ABOUT THIS EXERCISE:
Look below for the line holding "[] Bina deprem" and the line holding "[] Ağır eşyalar alt raflarda". Repeat those two and everything between, exactly.
----
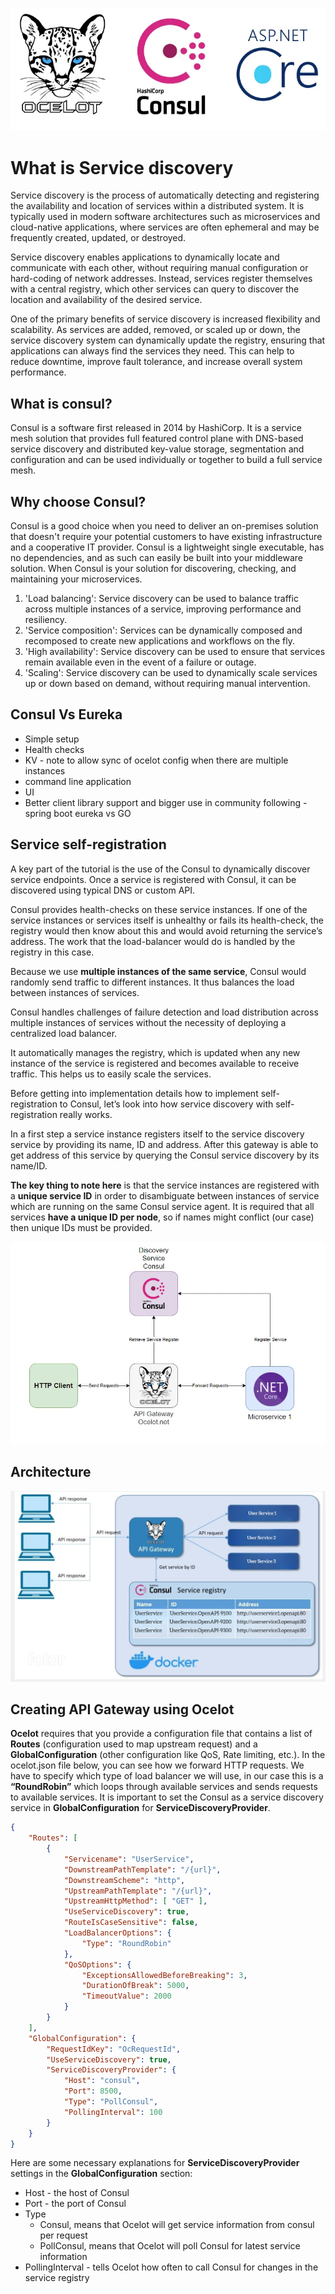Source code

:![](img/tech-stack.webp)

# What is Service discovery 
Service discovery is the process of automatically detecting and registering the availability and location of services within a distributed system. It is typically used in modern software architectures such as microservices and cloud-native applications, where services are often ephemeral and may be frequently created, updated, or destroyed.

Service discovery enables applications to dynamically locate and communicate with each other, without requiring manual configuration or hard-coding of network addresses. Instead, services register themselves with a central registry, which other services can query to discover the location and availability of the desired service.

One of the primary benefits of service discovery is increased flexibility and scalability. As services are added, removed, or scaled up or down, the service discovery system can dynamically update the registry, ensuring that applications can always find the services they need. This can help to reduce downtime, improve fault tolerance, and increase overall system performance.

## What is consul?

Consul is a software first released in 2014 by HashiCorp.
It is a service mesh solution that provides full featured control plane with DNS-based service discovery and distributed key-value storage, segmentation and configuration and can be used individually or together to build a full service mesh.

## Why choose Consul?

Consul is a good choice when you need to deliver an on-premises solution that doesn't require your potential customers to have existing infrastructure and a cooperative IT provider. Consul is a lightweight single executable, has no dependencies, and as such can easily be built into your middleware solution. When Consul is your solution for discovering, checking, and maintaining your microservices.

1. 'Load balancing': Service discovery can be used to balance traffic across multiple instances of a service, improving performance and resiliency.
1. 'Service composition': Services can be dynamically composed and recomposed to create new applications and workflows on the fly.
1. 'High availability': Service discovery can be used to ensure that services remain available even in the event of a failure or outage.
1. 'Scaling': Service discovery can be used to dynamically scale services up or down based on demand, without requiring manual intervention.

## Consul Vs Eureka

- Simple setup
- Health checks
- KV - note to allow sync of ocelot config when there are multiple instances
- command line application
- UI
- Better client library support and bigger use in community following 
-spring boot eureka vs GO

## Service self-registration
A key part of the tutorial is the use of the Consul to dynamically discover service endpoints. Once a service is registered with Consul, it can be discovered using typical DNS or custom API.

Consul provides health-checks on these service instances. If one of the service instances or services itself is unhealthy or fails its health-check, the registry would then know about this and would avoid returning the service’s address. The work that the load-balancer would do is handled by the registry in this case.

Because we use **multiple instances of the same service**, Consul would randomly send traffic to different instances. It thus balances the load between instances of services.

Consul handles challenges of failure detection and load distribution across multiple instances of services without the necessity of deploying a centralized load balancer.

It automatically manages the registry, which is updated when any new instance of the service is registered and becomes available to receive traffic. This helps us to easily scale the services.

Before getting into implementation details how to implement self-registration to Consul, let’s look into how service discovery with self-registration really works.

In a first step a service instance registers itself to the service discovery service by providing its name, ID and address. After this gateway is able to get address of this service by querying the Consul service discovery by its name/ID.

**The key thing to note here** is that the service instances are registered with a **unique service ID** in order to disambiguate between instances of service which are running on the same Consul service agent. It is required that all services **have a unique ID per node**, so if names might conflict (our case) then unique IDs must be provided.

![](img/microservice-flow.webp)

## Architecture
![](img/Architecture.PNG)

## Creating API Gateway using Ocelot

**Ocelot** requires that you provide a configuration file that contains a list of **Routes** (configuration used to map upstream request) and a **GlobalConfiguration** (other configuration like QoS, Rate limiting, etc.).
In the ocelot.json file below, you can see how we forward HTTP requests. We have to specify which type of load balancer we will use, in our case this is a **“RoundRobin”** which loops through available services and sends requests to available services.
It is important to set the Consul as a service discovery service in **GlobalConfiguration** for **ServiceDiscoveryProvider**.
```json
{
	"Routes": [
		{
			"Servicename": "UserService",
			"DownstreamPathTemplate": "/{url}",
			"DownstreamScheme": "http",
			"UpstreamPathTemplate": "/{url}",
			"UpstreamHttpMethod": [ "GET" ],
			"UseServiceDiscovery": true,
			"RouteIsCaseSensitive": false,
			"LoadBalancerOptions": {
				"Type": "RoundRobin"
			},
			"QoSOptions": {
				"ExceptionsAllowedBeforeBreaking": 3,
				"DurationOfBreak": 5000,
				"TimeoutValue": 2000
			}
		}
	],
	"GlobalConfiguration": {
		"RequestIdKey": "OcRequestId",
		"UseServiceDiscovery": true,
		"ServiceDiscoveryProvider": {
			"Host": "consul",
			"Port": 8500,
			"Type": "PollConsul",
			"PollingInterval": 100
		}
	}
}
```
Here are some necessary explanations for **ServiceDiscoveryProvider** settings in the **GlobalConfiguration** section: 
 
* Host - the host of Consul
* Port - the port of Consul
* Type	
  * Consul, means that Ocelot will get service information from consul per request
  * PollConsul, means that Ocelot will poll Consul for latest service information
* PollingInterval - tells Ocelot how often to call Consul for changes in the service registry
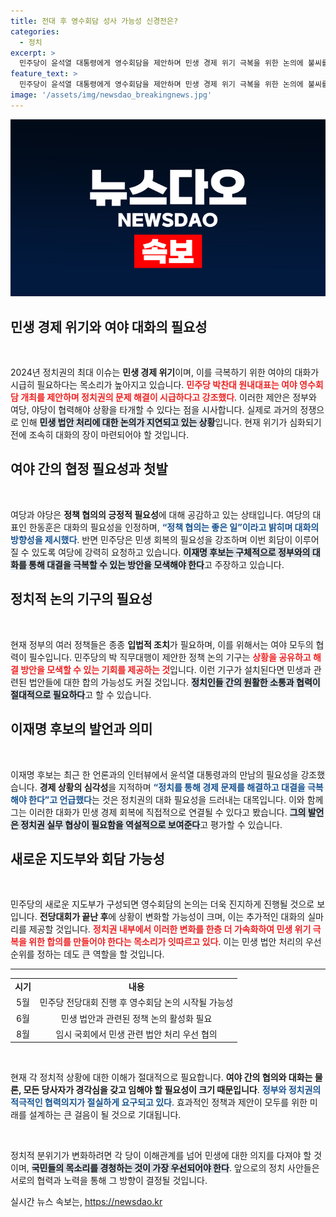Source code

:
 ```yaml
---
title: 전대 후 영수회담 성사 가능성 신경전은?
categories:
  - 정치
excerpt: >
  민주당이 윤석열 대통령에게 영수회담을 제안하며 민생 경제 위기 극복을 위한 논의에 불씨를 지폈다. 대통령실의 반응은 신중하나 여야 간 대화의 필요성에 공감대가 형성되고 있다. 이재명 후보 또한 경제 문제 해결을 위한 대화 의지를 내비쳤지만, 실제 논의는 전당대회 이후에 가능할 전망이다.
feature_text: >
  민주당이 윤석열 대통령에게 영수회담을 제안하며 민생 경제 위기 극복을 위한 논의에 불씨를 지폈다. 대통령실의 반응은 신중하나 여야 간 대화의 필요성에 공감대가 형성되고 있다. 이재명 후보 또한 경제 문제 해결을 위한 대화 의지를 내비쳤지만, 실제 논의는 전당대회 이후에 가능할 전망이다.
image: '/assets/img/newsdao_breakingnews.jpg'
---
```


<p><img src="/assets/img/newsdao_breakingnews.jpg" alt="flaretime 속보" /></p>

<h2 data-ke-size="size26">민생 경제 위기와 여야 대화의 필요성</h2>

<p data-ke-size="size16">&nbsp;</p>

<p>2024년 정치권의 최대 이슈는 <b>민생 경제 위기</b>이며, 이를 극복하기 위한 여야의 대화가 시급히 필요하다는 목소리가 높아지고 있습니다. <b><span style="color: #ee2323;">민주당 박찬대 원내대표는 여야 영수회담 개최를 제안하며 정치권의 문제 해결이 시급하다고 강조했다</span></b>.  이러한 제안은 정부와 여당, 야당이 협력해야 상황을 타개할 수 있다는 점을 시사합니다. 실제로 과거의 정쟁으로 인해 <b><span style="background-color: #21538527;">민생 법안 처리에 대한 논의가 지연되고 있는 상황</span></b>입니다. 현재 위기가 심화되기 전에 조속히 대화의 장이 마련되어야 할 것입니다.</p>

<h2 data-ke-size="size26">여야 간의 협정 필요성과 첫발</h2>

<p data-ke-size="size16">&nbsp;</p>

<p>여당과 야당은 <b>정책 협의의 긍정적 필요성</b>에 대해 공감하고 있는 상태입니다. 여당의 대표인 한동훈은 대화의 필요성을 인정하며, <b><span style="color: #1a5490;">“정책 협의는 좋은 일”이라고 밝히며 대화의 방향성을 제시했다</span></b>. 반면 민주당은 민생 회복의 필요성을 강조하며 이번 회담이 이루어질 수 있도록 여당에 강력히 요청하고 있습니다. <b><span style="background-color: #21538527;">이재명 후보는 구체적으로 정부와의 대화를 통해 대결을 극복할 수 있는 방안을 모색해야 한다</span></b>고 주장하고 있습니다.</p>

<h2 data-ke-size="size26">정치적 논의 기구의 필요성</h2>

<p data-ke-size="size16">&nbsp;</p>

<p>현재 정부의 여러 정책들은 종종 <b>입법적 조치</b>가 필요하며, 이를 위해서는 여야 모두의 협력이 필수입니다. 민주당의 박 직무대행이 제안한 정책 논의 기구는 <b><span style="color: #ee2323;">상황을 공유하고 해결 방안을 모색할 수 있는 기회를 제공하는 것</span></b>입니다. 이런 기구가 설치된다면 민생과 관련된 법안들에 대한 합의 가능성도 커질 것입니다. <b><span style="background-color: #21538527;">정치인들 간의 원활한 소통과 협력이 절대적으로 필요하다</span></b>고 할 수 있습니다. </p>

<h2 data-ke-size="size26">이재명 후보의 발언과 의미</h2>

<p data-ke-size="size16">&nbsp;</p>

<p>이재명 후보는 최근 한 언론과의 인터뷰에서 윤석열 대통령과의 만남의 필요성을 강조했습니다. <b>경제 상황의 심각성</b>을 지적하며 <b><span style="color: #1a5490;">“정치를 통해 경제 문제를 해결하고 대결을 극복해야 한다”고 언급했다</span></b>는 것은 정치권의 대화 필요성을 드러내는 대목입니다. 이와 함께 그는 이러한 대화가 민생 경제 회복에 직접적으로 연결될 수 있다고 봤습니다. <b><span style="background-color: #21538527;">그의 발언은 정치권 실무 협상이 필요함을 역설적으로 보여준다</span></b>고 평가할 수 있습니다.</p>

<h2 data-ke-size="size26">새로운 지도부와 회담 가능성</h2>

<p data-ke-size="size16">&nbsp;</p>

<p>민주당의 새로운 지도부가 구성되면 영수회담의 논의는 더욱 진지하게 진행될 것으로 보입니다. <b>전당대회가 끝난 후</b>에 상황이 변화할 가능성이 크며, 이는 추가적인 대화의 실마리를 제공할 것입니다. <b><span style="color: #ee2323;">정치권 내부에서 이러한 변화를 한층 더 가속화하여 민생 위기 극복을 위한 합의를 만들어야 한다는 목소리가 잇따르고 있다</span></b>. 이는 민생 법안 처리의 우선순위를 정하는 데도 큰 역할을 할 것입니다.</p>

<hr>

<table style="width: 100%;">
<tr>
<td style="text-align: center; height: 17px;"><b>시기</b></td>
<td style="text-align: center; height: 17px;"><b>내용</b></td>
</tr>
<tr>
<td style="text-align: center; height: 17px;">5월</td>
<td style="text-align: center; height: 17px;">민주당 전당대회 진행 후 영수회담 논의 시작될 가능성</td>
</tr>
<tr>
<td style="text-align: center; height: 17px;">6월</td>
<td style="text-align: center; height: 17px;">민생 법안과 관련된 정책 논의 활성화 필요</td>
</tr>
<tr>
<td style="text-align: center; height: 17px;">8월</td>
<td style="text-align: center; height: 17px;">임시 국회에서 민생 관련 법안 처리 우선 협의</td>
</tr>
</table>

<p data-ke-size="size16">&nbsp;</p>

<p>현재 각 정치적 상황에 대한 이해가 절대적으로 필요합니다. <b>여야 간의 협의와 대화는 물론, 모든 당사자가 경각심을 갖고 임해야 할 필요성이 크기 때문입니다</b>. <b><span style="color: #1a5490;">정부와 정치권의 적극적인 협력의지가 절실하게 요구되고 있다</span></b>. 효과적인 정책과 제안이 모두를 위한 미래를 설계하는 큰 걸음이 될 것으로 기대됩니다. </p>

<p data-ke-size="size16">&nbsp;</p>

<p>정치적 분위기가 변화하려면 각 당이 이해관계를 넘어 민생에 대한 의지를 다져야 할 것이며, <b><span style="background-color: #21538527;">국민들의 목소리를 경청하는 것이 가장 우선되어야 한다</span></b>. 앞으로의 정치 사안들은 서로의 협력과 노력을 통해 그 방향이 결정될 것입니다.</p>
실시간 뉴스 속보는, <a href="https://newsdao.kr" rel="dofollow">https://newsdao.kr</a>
----
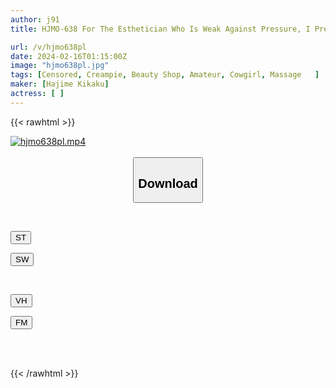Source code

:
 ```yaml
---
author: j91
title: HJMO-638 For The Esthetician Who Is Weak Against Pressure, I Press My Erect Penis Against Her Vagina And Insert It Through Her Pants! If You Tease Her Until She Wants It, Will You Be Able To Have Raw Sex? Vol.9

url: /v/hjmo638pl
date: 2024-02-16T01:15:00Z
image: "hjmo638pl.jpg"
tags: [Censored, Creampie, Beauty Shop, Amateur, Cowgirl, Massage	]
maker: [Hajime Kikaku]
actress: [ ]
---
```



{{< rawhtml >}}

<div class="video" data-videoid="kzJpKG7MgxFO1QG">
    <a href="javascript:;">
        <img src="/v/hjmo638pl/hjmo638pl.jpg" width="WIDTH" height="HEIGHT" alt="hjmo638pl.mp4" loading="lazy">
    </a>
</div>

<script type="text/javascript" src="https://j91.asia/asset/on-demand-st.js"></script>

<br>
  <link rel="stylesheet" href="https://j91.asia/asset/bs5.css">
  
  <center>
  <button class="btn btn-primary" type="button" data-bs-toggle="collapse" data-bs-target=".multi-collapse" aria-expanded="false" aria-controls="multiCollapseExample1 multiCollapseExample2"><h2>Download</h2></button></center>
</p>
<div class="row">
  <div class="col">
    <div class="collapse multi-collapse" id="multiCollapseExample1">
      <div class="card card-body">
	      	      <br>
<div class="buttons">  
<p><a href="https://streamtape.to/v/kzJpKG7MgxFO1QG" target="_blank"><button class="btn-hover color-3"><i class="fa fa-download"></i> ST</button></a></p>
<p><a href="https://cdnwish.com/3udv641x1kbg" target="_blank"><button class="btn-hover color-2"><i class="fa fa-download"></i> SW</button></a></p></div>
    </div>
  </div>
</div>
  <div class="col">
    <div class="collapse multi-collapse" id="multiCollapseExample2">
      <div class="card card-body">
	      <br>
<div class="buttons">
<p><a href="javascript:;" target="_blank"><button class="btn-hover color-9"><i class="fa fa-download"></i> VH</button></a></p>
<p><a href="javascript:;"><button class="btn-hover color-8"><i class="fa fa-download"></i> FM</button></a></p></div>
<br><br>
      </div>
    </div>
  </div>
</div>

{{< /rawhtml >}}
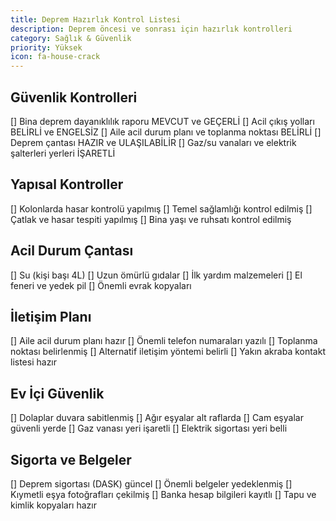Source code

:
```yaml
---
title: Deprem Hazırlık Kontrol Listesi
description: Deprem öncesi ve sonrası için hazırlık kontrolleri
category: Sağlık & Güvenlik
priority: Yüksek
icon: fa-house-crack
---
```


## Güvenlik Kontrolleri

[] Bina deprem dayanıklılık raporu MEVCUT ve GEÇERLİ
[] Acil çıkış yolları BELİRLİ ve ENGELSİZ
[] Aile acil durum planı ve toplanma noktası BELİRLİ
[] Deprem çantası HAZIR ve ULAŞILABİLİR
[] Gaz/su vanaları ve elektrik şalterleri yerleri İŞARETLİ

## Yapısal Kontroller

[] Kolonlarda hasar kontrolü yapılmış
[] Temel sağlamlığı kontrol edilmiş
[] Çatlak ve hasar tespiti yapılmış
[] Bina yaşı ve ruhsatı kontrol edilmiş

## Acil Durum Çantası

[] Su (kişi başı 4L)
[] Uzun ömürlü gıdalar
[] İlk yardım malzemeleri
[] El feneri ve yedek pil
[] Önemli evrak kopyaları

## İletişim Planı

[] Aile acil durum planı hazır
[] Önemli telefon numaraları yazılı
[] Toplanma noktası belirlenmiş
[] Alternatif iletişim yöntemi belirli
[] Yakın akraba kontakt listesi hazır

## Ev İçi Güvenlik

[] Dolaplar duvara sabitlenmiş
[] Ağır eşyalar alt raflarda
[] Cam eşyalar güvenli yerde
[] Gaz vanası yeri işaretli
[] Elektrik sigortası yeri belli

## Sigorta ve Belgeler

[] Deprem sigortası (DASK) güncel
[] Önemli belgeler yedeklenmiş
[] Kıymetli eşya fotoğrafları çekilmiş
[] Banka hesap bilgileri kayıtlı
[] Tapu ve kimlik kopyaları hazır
----
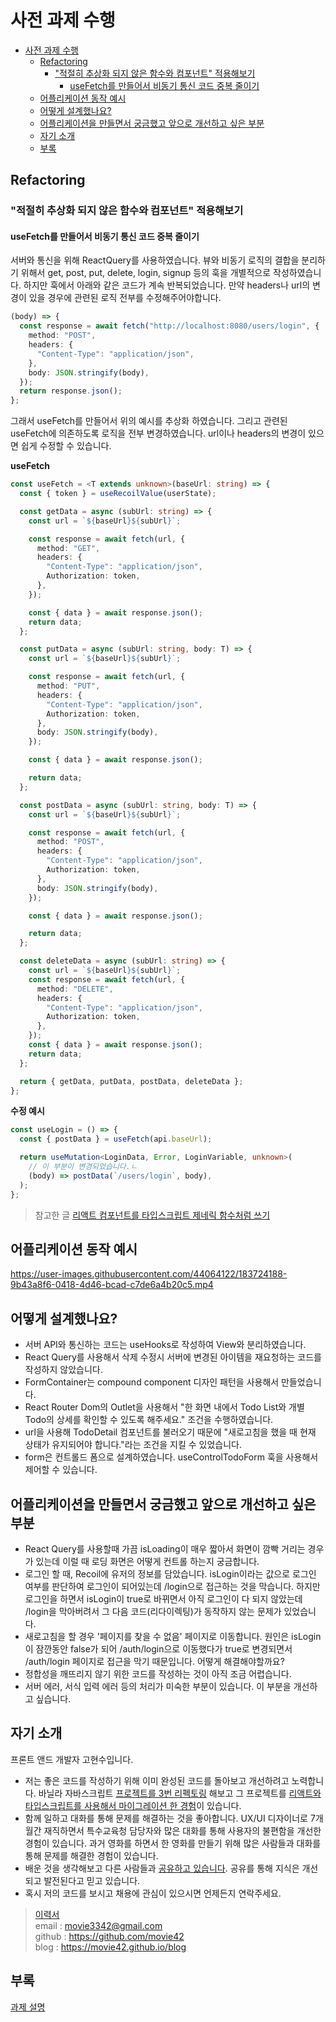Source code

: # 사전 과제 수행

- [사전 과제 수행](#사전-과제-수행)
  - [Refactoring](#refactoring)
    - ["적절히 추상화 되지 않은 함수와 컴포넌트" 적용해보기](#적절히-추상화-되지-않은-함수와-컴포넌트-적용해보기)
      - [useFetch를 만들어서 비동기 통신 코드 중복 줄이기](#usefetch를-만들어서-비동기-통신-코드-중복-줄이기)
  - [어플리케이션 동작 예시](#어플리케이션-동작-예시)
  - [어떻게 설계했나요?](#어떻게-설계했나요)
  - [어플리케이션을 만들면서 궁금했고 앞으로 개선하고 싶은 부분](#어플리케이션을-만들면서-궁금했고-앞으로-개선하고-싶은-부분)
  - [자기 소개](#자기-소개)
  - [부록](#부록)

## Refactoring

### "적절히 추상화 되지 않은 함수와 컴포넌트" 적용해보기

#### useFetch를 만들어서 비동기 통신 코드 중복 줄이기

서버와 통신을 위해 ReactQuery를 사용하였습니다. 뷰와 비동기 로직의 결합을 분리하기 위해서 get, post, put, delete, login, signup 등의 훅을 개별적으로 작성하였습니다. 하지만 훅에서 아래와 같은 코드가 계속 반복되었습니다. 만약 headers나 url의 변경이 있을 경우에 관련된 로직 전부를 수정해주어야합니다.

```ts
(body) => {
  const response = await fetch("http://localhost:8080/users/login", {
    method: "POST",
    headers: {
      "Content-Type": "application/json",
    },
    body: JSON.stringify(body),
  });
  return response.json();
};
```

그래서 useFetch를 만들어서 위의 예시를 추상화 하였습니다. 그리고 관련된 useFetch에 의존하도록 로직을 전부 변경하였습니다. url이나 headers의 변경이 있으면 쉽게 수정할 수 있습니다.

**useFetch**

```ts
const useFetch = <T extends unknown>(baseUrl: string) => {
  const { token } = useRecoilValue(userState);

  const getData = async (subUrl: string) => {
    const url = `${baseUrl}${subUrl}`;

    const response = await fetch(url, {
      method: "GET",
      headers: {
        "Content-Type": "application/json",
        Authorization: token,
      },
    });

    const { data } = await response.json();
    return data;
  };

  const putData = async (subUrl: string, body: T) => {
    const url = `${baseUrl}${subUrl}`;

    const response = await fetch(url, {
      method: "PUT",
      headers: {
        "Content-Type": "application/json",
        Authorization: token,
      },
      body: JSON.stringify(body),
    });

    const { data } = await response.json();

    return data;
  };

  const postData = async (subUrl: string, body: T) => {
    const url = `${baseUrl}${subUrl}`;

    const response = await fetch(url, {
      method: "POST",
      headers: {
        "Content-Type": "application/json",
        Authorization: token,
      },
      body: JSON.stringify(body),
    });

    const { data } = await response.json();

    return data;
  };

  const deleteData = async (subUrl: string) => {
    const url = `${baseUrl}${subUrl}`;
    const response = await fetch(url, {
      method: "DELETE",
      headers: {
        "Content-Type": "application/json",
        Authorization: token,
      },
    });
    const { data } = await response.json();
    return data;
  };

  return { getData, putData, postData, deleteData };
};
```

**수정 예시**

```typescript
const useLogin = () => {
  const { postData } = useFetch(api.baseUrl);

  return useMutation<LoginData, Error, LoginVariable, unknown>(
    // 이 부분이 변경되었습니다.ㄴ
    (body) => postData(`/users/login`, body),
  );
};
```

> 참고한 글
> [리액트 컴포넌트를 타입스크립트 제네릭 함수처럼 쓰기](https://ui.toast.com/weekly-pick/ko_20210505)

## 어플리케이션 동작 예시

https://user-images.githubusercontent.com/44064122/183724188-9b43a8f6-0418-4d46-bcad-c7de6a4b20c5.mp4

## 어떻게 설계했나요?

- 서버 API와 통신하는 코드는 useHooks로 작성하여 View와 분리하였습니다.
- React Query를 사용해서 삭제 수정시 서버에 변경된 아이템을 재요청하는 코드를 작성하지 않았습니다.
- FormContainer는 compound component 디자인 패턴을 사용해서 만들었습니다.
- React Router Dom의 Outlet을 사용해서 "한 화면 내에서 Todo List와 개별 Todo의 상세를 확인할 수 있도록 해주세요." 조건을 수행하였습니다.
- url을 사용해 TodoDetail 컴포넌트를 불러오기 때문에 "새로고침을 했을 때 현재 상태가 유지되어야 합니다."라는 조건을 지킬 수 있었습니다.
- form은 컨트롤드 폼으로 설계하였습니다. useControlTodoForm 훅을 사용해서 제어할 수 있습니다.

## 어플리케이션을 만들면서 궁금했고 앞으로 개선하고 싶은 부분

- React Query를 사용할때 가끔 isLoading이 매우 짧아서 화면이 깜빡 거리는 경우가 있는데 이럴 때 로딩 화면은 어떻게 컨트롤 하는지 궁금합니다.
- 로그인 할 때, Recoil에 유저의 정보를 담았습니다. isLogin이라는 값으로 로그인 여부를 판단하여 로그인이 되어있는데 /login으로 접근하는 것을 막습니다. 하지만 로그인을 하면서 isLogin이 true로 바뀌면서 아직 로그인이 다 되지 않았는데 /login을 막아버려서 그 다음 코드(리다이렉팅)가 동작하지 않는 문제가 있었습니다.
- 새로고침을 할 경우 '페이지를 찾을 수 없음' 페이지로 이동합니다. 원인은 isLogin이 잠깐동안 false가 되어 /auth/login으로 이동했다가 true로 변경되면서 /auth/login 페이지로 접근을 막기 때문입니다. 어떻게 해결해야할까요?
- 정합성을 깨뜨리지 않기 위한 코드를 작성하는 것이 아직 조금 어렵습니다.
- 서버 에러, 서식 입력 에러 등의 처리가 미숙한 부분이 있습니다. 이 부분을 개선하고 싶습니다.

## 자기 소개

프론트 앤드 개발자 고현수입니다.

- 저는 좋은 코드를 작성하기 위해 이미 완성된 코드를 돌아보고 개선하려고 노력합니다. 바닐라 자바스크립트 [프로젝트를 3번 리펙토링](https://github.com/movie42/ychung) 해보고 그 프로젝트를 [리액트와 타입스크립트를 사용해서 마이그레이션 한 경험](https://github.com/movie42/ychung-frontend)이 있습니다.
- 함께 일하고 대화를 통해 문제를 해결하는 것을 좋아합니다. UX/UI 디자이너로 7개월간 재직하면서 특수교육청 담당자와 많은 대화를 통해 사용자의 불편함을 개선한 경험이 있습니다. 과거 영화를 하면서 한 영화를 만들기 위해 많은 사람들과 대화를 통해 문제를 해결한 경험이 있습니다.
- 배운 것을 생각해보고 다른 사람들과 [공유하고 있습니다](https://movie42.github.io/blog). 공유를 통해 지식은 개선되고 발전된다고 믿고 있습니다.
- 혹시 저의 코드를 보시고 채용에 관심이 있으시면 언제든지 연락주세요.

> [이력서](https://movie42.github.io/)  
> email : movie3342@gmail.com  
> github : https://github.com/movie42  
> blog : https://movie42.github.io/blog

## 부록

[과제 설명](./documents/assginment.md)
----
TASK OUTPUT:
[] Bina deprem dayanıklılık raporu MEVCUT ve GEÇERLİ
[] Acil çıkış yolları BELİRLİ ve ENGELSİZ
[] Aile acil durum planı ve toplanma noktası BELİRLİ
[] Deprem çantası HAZIR ve ULAŞILABİLİR
[] Gaz/su vanaları ve elektrik şalterleri yerleri İŞARETLİ

## Yapısal Kontroller

[] Kolonlarda hasar kontrolü yapılmış
[] Temel sağlamlığı kontrol edilmiş
[] Çatlak ve hasar tespiti yapılmış
[] Bina yaşı ve ruhsatı kontrol edilmiş

## Acil Durum Çantası

[] Su (kişi başı 4L)
[] Uzun ömürlü gıdalar
[] İlk yardım malzemeleri
[] El feneri ve yedek pil
[] Önemli evrak kopyaları

## İletişim Planı

[] Aile acil durum planı hazır
[] Önemli telefon numaraları yazılı
[] Toplanma noktası belirlenmiş
[] Alternatif iletişim yöntemi belirli
[] Yakın akraba kontakt listesi hazır

## Ev İçi Güvenlik

[] Dolaplar duvara sabitlenmiş
[] Ağır eşyalar alt raflarda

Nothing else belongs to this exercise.